> [ACTIVITY]: Set down every record once more, exactly as given.
• • • • • • •
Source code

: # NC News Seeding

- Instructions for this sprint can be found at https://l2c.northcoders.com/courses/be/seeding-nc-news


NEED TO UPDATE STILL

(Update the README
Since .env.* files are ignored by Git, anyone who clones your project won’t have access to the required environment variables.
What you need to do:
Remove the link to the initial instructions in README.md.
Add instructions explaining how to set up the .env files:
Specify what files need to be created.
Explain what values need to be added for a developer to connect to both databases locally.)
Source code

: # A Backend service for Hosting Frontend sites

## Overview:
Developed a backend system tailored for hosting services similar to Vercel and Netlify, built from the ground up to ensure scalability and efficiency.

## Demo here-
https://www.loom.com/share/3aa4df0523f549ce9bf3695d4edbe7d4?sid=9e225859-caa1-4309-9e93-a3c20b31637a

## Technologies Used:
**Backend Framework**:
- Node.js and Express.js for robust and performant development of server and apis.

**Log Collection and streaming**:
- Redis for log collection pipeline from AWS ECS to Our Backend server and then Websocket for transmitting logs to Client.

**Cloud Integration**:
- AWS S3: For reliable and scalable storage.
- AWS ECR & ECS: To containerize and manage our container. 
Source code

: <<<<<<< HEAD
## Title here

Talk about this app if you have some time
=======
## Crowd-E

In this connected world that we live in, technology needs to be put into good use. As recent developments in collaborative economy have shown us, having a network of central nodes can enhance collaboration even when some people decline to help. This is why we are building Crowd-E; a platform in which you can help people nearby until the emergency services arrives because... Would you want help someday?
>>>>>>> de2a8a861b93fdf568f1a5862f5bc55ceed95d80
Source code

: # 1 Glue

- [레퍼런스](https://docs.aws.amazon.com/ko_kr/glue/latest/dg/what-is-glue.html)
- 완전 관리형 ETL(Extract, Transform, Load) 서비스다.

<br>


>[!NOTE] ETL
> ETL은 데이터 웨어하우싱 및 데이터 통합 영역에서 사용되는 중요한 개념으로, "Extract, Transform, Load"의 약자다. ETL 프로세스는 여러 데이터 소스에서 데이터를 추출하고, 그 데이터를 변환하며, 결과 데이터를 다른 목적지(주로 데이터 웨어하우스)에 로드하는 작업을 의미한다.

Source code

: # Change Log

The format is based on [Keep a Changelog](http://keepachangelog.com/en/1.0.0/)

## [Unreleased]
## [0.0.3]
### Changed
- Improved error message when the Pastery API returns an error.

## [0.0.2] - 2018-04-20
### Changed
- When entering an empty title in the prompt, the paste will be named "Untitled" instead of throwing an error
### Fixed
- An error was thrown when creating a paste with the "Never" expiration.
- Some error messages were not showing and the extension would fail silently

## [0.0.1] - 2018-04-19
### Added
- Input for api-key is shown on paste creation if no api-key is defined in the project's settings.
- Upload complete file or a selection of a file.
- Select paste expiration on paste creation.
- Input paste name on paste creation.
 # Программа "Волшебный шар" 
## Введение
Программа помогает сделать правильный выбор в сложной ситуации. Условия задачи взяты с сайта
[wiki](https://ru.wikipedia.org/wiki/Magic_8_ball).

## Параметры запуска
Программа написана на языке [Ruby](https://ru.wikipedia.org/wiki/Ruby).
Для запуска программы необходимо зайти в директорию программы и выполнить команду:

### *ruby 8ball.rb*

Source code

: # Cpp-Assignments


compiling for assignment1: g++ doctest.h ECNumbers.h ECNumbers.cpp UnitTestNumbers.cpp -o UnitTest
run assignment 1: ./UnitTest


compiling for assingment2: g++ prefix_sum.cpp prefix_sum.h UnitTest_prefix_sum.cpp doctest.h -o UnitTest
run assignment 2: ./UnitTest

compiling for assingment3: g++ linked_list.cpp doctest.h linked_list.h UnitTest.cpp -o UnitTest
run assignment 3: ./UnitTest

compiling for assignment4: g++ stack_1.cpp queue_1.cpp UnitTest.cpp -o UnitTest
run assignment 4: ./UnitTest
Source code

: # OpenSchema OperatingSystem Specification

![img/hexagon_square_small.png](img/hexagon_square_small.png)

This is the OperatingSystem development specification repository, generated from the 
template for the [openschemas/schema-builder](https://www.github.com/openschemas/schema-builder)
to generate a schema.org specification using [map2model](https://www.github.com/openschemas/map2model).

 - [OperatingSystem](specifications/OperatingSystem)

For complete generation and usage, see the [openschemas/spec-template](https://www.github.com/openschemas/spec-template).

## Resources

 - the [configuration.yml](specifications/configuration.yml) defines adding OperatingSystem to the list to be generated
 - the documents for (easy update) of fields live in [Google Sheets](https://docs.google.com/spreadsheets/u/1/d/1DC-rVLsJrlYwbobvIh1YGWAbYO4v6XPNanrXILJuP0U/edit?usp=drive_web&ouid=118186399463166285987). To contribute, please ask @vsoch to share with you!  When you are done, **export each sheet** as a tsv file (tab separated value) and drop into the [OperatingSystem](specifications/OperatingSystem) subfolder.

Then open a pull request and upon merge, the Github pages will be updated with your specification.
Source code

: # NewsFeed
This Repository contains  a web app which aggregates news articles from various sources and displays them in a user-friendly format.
• • • • • • •
> [SOLUTION]:
Source code

: # NC News Seeding

- Instructions for this sprint can be found at https://l2c.northcoders.com/courses/be/seeding-nc-news


NEED TO UPDATE STILL

(Update the README
Since .env.* files are ignored by Git, anyone who clones your project won’t have access to the required environment variables.
What you need to do:
Remove the link to the initial instructions in README.md.
Add instructions explaining how to set up the .env files:
Specify what files need to be created.
Explain what values need to be added for a developer to connect to both databases locally.)
Source code

: # A Backend service for Hosting Frontend sites

## Overview:
Developed a backend system tailored for hosting services similar to Vercel and Netlify, built from the ground up to ensure scalability and efficiency.

## Demo here-
https://www.loom.com/share/3aa4df0523f549ce9bf3695d4edbe7d4?sid=9e225859-caa1-4309-9e93-a3c20b31637a

## Technologies Used:
**Backend Framework**:
- Node.js and Express.js for robust and performant development of server and apis.

**Log Collection and streaming**:
- Redis for log collection pipeline from AWS ECS to Our Backend server and then Websocket for transmitting logs to Client.

**Cloud Integration**:
- AWS S3: For reliable and scalable storage.
- AWS ECR & ECS: To containerize and manage our container. 
Source code

: <<<<<<< HEAD
## Title here

Talk about this app if you have some time
=======
## Crowd-E

In this connected world that we live in, technology needs to be put into good use. As recent developments in collaborative economy have shown us, having a network of central nodes can enhance collaboration even when some people decline to help. This is why we are building Crowd-E; a platform in which you can help people nearby until the emergency services arrives because... Would you want help someday?
>>>>>>> de2a8a861b93fdf568f1a5862f5bc55ceed95d80
Source code

: # 1 Glue

- [레퍼런스](https://docs.aws.amazon.com/ko_kr/glue/latest/dg/what-is-glue.html)
- 완전 관리형 ETL(Extract, Transform, Load) 서비스다.

<br>


>[!NOTE] ETL
> ETL은 데이터 웨어하우싱 및 데이터 통합 영역에서 사용되는 중요한 개념으로, "Extract, Transform, Load"의 약자다. ETL 프로세스는 여러 데이터 소스에서 데이터를 추출하고, 그 데이터를 변환하며, 결과 데이터를 다른 목적지(주로 데이터 웨어하우스)에 로드하는 작업을 의미한다.

Source code

: # Change Log

The format is based on [Keep a Changelog](http://keepachangelog.com/en/1.0.0/)

## [Unreleased]
## [0.0.3]
### Changed
- Improved error message when the Pastery API returns an error.

## [0.0.2] - 2018-04-20
### Changed
- When entering an empty title in the prompt, the paste will be named "Untitled" instead of throwing an error
### Fixed
- An error was thrown when creating a paste with the "Never" expiration.
- Some error messages were not showing and the extension would fail silently

## [0.0.1] - 2018-04-19
### Added
- Input for api-key is shown on paste creation if no api-key is defined in the project's settings.
- Upload complete file or a selection of a file.
- Select paste expiration on paste creation.
- Input paste name on paste creation.
 # Программа "Волшебный шар" 
## Введение
Программа помогает сделать правильный выбор в сложной ситуации. Условия задачи взяты с сайта
[wiki](https://ru.wikipedia.org/wiki/Magic_8_ball).

## Параметры запуска
Программа написана на языке [Ruby](https://ru.wikipedia.org/wiki/Ruby).
Для запуска программы необходимо зайти в директорию программы и выполнить команду:

### *ruby 8ball.rb*

Source code

: # Cpp-Assignments


compiling for assignment1: g++ doctest.h ECNumbers.h ECNumbers.cpp UnitTestNumbers.cpp -o UnitTest
run assignment 1: ./UnitTest


compiling for assingment2: g++ prefix_sum.cpp prefix_sum.h UnitTest_prefix_sum.cpp doctest.h -o UnitTest
run assignment 2: ./UnitTest

compiling for assingment3: g++ linked_list.cpp doctest.h linked_list.h UnitTest.cpp -o UnitTest
run assignment 3: ./UnitTest

compiling for assignment4: g++ stack_1.cpp queue_1.cpp UnitTest.cpp -o UnitTest
run assignment 4: ./UnitTest
Source code

: # OpenSchema OperatingSystem Specification

![img/hexagon_square_small.png](img/hexagon_square_small.png)

This is the OperatingSystem development specification repository, generated from the 
template for the [openschemas/schema-builder](https://www.github.com/openschemas/schema-builder)
to generate a schema.org specification using [map2model](https://www.github.com/openschemas/map2model).

 - [OperatingSystem](specifications/OperatingSystem)

For complete generation and usage, see the [openschemas/spec-template](https://www.github.com/openschemas/spec-template).

## Resources

 - the [configuration.yml](specifications/configuration.yml) defines adding OperatingSystem to the list to be generated
 - the documents for (easy update) of fields live in [Google Sheets](https://docs.google.com/spreadsheets/u/1/d/1DC-rVLsJrlYwbobvIh1YGWAbYO4v6XPNanrXILJuP0U/edit?usp=drive_web&ouid=118186399463166285987). To contribute, please ask @vsoch to share with you!  When you are done, **export each sheet** as a tsv file (tab separated value) and drop into the [OperatingSystem](specifications/OperatingSystem) subfolder.

Then open a pull request and upon merge, the Github pages will be updated with your specification.
Source code

: # NewsFeed
This Repository contains  a web app which aggregates news articles from various sources and displays them in a user-friendly format.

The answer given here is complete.